B. Contextes du document
1. Le royaume Kongo

Le royaume du Kongo, fondé au XIVe siècle, prospère grâce à une économie diversifiée basée sur le commerce, la cueillette du palmier à huile, la métallurgie du fer et l’utilisation du nzimbu comme monnaie. Intégré dans un vaste réseau commercial, il exerce une influence au-delà de ses frontières reconnues.

En 1482, les Portugais entrent en contact avec le royaume. En 1491, le roi Nzinga a Nkuwu se convertit au christianisme sous le nom de João Ier, marquant un tournant dans les relations diplomatiques. Cependant, vers la fin de son règne, une résistance au catholicisme émerge, et il revient aux pratiques traditionnelles.

Après sa mort en 1506, son fils Alfonso Ier monte sur le trône, soutenu par le Portugal. Il renforce le christianisme et envoie des jeunes Bakongo étudier en Europe, mais les relations avec les Portugais se détériorent. Ces derniers exigent de plus en plus d’esclaves pour leurs colonies, ce qui pousse Alfonso à capturer des populations voisines. Il meurt en 1543 après avoir échappé à un complot.

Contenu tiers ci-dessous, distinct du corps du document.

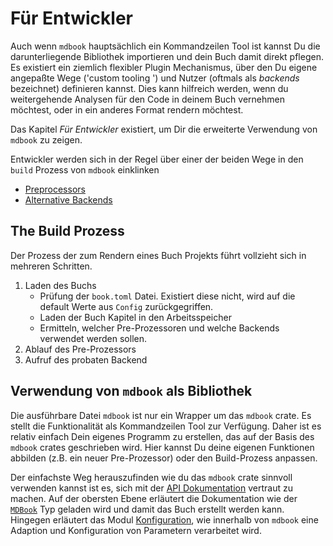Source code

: # Für Entwickler

Auch wenn `mdbook` hauptsächlich ein Kommandzeilen Tool ist kannst Du
die darunterliegende Bibliothek importieren und dein Buch damit direkt
pflegen.  Es existiert ein ziemlich flexibler Plugin Mechanismus, über
den Du eigene angepaßte Wege ('custom tooling ') und Nutzer (oftmals
als *backends* bezeichnet) definieren kannst. Dies kann hilfreich
werden, wenn du weitergehende Analysen für den Code in deinem Buch
vernehmen möchtest, oder in ein anderes Format rendern möchtest.

Das Kapitel *Für Entwickler* existiert, um Dir die erweiterte
Verwendung von `mdbook` zu zeigen.

Entwickler werden sich in der Regel über einer der beiden Wege in den `build` Prozess von `mdbook` einklinken

- [Preprocessors](preprocessors.md)
- [Alternative Backends](backends.md)


## The Build Prozess

Der Prozess der zum Rendern eines Buch Projekts führt vollzieht sich in mehreren Schritten.

1. Laden des Buchs
	- Prüfung der `book.toml` Datei. Existiert diese nicht, wird auf
	  die default Werte aus `Config` zurückgegriffen.
	- Laden der Buch Kapitel in den Arbeitsspeicher
	- Ermitteln, welcher Pre-Prozessoren und welche Backends verwendet werden sollen.
2. Ablauf des Pre-Prozessors
3. Aufruf des probaten Backend


## Verwendung von `mdbook` als Bibliothek

Die ausführbare Datei `mdbook` ist nur ein Wrapper um das `mdbook`
crate.  Es stellt die Funktionalität als Kommandzeilen Tool zur
Verfügung. Daher ist es relativ einfach Dein eigenes Programm zu
erstellen, das auf der Basis des `mdbook` crates geschrieben wird.
Hier kannst Du deine eigenen Funktionen abbilden (z.B. ein neuer
Pre-Prozessor) oder den Build-Prozess anpassen.

Der einfachste Weg herauszufinden wie du das `mdbook` crate sinnvoll
verwenden kannst ist es, sich mit der [API Dokumentation] vertraut zu
machen. Auf der obersten Ebene erläutert die Dokumentation wie der
[`MDBook`] Typ geladen wird und damit das Buch erstellt werden
kann. Hingegen erläutert das Modul [Konfiguration], wie innerhalb von
`mdbook` eine Adaption und Konfiguration von Parametern verarbeitet
wird.

[`MDBook`]: https://docs.rs/mdbook/*/mdbook/book/struct.MDBook.html
[API Dokumentation]: https://docs.rs/mdbook/*/mdbook/
[Konfiguration]: https://docs.rs/mdbook/*/mdbook/config/index.html
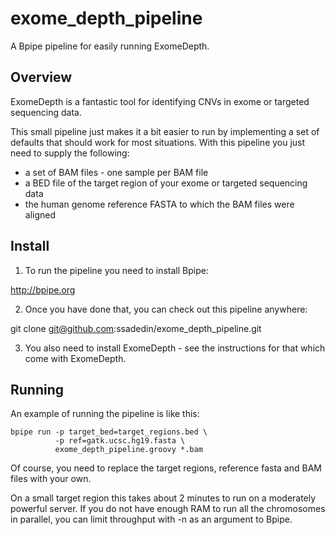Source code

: exome_depth_pipeline
====================

A Bpipe pipeline for easily running ExomeDepth.

Overview
--------

ExomeDepth is a fantastic tool for identifying CNVs in exome or targeted sequencing data.

This small pipeline just makes it a bit easier to run by implementing a set of defaults
that should work for most situations. With this pipeline you just need to supply
the following:

  * a set of BAM files - one sample per BAM file 
  * a BED file of the target region of your exome or targeted sequencing data
  * the human genome reference FASTA to which the BAM files were aligned

Install
------

1.  To run the pipeline you need to install Bpipe:

http://bpipe.org


2. Once you have done that, you can check out this pipeline anywhere:

git clone git@github.com:ssadedin/exome_depth_pipeline.git

3. You also need to install ExomeDepth - see the instructions for that which
come with ExomeDepth.

Running
-------

An example of running the pipeline is like this:


    bpipe run -p target_bed=target_regions.bed \
              -p ref=gatk.ucsc.hg19.fasta \
              exome_depth_pipeline.groovy *.bam

Of course, you need to replace the target regions, reference fasta and BAM files with your own.

On a small target region this takes about 2 minutes to run on a moderately powerful server. If you do not have 
enough RAM to run all the chromosomes in parallel, you can limit throughput with -n <num threads> as an argument
to Bpipe.
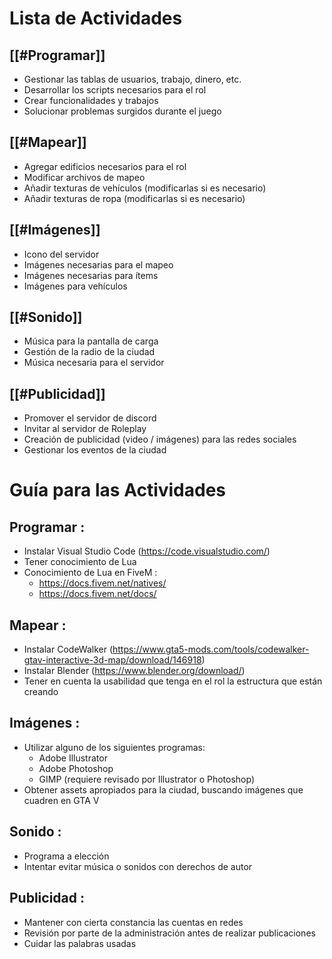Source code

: 
# Lista de Actividades
## [[#Programar]]
+ Gestionar las tablas de usuarios, trabajo, dinero, etc.
+ Desarrollar los scripts necesarios para el rol
+ Crear funcionalidades y trabajos
+ Solucionar problemas surgidos durante el juego
## [[#Mapear]]
+ Agregar edificios necesarios para el rol
+ Modificar archivos de mapeo
+ Añadir texturas de vehículos (modificarlas si es necesario)
+ Añadir texturas de ropa (modificarlas si es necesario)
## [[#Imágenes]]
+ Icono del servidor
+ Imágenes necesarias para el mapeo
+ Imágenes necesarias para ítems
+ Imágenes para vehículos
##  [[#Sonido]]
+ Música para la pantalla de carga
+ Gestión de la radio de la ciudad
+ Música necesaria para el servidor
## [[#Publicidad]]
+ Promover el servidor de discord
+ Invitar al servidor de Roleplay
+ Creación de publicidad (video / imágenes) para las redes sociales
+ Gestionar los eventos de la ciudad


# Guía para las Actividades
## Programar : 
+ Instalar Visual Studio Code (https://code.visualstudio.com/)
+ Tener conocimiento de Lua 
+ Conocimiento de Lua en FiveM : 
	+ https://docs.fivem.net/natives/
	+ https://docs.fivem.net/docs/  
## Mapear : 
+ Instalar CodeWalker (https://www.gta5-mods.com/tools/codewalker-gtav-interactive-3d-map/download/146918)
+ Instalar Blender (https://www.blender.org/download/)
+ Tener en cuenta la usabilidad que tenga en el rol la estructura que están creando
## Imágenes : 
+ Utilizar alguno de los siguientes programas: 
	+ Adobe Illustrator
	+ Adobe Photoshop
	+ GIMP (requiere revisado por Illustrator o Photoshop)
+ Obtener assets apropiados para la ciudad, buscando imágenes que cuadren en GTA V
## Sonido : 
+ Programa a elección
+ Intentar evitar música o sonidos con derechos de autor
## Publicidad : 
+ Mantener con cierta constancia las cuentas en redes 
+ Revisión por parte de la administración antes de realizar publicaciones 
+ Cuidar las palabras usadas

À partir de 1569, les révoltes des peuples voisins et la pression portugaise affaiblissent le royaume. Álvaro Ier accepte un acte de vassalité envers le Portugal, tandis que Garcia II tente en vain de diversifier les alliances. Après la défaite d’Ambuila en 1665, le royaume du Kongo s’affaiblit, fragmenté par des luttes internes et une influence étrangère croissante. Au XVIIIᵉ siècle, Kimpa Vita tente de réunifier le royaume en fondant un mouvement religieux syncrétique, mais elle sera exécutée en 1706. Bien que le royaume disparaisse comme entité politique au XIXᵉ siècle, son héritage reste vivant dans les traditions des Bakongo, aujourd’hui reconnu à travers des sites comme Mbanza Kongo et la mémoire de figures comme Kimpa Vita.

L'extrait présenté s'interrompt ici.